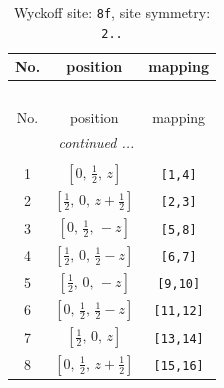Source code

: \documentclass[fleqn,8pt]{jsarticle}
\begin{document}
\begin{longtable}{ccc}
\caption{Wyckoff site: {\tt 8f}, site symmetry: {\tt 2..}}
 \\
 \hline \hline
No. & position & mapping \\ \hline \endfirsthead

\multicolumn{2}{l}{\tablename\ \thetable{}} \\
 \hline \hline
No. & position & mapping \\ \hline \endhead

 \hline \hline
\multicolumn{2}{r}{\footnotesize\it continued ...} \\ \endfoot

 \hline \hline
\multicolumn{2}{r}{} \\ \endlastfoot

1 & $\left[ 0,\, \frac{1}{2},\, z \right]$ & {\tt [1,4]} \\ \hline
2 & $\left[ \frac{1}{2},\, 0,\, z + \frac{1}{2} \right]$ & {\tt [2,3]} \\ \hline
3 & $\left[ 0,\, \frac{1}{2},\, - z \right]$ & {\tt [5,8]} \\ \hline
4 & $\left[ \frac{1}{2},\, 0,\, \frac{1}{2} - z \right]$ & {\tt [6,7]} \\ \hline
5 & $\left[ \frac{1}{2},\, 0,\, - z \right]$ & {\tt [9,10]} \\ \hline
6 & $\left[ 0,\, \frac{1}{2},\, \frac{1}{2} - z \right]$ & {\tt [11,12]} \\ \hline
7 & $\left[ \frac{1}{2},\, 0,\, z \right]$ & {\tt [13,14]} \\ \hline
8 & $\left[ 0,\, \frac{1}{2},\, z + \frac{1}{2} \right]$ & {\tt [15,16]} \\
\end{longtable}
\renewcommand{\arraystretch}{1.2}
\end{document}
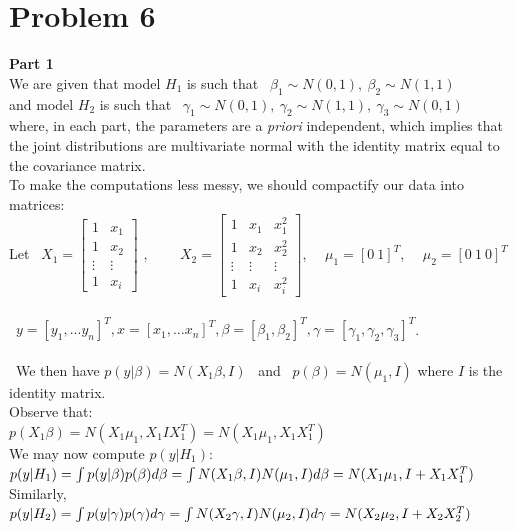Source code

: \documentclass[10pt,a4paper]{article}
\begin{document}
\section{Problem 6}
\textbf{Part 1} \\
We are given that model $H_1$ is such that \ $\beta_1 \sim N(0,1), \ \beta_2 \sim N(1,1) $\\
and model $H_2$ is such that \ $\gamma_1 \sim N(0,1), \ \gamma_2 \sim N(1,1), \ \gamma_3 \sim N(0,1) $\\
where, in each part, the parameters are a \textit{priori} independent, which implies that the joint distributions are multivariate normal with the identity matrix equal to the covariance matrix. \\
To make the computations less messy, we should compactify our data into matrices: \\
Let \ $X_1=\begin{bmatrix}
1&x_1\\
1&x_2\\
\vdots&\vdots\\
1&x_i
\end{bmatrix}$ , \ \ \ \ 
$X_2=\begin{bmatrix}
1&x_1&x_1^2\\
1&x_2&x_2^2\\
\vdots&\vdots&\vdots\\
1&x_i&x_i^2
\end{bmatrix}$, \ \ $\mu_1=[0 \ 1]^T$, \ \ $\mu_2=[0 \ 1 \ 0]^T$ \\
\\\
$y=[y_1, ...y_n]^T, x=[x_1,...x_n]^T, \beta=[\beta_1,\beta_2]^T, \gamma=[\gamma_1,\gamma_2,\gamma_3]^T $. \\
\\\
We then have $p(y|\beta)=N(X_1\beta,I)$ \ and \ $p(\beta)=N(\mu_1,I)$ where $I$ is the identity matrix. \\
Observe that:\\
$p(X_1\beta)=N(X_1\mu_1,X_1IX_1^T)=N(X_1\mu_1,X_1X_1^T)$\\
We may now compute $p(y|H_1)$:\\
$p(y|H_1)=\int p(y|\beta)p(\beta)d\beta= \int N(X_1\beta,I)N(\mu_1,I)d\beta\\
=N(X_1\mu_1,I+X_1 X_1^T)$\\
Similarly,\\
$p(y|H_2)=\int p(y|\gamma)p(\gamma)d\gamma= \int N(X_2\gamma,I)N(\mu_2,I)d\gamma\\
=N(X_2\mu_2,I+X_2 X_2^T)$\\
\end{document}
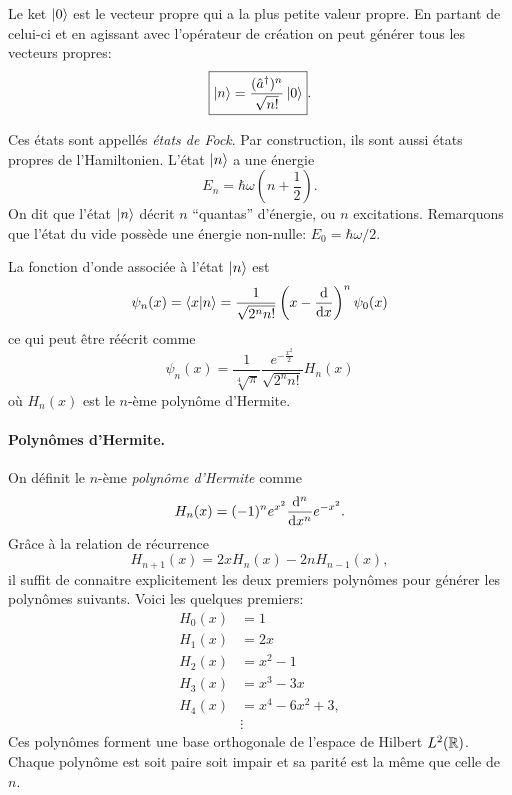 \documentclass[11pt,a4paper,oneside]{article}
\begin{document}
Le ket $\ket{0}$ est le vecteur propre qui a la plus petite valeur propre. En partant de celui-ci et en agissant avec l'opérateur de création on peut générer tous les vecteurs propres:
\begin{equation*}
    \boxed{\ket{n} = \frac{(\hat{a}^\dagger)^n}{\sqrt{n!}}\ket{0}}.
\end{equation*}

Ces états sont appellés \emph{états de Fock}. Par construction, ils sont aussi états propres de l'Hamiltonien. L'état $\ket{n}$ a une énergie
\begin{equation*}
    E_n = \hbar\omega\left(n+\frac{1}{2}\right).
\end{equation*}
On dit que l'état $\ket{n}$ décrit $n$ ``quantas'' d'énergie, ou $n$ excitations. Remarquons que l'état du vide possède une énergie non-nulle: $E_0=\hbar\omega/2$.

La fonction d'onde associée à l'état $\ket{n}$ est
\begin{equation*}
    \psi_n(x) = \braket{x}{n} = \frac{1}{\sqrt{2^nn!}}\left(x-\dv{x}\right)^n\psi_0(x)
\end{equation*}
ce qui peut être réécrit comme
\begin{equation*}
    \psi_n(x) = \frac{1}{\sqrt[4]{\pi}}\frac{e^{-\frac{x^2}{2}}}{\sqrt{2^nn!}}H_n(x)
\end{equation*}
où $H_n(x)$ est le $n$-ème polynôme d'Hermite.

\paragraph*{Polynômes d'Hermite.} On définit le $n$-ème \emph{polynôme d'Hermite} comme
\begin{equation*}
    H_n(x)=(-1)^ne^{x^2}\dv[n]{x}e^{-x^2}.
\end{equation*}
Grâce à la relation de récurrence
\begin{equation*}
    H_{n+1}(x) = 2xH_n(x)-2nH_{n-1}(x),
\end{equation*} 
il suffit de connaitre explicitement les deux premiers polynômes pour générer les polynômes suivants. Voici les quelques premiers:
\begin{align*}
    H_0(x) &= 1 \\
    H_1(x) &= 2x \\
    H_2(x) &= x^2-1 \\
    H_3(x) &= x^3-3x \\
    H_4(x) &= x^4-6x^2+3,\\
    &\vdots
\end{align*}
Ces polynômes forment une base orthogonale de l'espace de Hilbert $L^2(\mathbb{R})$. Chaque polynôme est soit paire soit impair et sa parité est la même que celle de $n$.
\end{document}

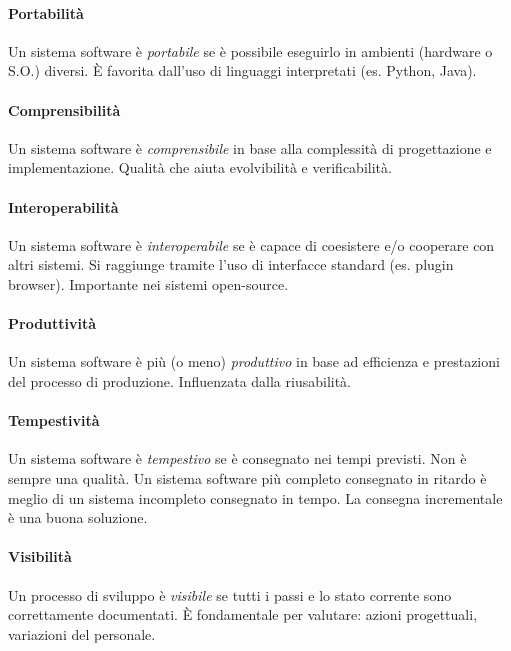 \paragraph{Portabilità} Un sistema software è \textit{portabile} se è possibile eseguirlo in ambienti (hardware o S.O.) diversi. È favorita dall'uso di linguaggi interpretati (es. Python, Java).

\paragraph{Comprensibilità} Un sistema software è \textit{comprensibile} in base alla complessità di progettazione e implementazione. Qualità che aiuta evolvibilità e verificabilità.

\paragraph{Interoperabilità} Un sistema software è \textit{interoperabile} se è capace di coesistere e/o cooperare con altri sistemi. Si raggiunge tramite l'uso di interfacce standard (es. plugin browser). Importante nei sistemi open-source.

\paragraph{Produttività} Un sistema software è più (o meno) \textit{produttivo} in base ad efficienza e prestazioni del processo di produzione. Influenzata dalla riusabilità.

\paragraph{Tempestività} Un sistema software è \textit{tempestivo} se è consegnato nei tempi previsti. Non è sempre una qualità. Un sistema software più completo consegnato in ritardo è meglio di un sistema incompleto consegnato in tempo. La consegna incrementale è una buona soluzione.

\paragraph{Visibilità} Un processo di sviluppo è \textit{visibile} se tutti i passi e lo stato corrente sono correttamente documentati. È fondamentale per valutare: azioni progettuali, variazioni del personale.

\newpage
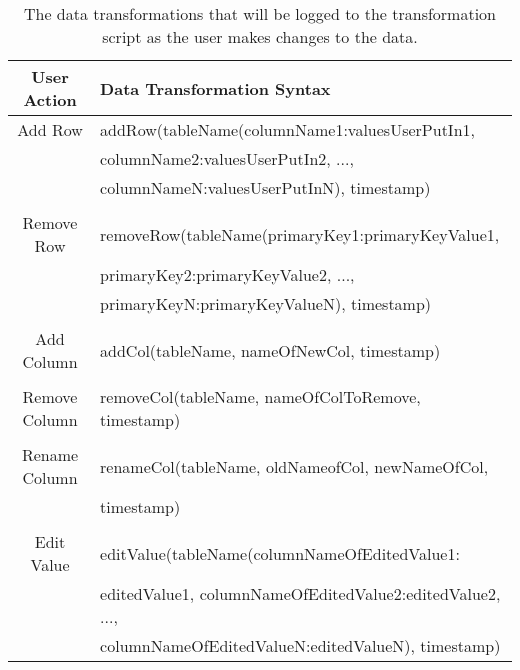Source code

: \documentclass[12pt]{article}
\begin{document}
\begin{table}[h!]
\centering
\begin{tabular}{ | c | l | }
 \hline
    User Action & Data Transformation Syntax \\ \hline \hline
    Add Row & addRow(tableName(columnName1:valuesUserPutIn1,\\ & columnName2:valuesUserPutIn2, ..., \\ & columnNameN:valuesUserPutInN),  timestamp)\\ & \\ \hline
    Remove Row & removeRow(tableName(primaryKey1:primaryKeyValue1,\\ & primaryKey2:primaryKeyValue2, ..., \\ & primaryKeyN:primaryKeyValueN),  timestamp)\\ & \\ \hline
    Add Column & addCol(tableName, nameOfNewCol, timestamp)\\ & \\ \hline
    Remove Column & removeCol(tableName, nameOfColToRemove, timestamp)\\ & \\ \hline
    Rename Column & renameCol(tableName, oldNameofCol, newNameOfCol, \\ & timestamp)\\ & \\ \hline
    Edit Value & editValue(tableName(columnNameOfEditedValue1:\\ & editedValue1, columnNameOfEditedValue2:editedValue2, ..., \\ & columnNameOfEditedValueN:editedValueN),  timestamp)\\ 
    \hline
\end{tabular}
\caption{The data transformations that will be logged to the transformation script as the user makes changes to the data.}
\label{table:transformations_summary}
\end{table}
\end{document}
-=-=-=-=-
→ **WORK TO BE COMPLETED**:
Write out word for word the lines of the listing above from the line with "ce qui peut être réécrit comme" to the line with "(es. Python, Java).", taking in both of those lines but no pictures.

→ **RESULT OF THIS EXERCISE**:
ce qui peut être réécrit comme
\begin{equation*}
    \psi_n(x) = \frac{1}{\sqrt[4]{\pi}}\frac{e^{-\frac{x^2}{2}}}{\sqrt{2^nn!}}H_n(x)
\end{equation*}
où $H_n(x)$ est le $n$-ème polynôme d'Hermite.

\paragraph*{Polynômes d'Hermite.} On définit le $n$-ème \emph{polynôme d'Hermite} comme
\begin{equation*}
    H_n(x)=(-1)^ne^{x^2}\dv[n]{x}e^{-x^2}.
\end{equation*}
Grâce à la relation de récurrence
\begin{equation*}
    H_{n+1}(x) = 2xH_n(x)-2nH_{n-1}(x),
\end{equation*} 
il suffit de connaitre explicitement les deux premiers polynômes pour générer les polynômes suivants. Voici les quelques premiers:
\begin{align*}
    H_0(x) &= 1 \\
    H_1(x) &= 2x \\
    H_2(x) &= x^2-1 \\
    H_3(x) &= x^3-3x \\
    H_4(x) &= x^4-6x^2+3,\\
    &\vdots
\end{align*}
Ces polynômes forment une base orthogonale de l'espace de Hilbert $L^2(\mathbb{R})$. Chaque polynôme est soit paire soit impair et sa parité est la même que celle de $n$.
\end{document}

 \paragraph{Portabilità} Un sistema software è \textit{portabile} se è possibile eseguirlo in ambienti (hardware o S.O.) diversi. È favorita dall'uso di linguaggi interpretati (es. Python, Java).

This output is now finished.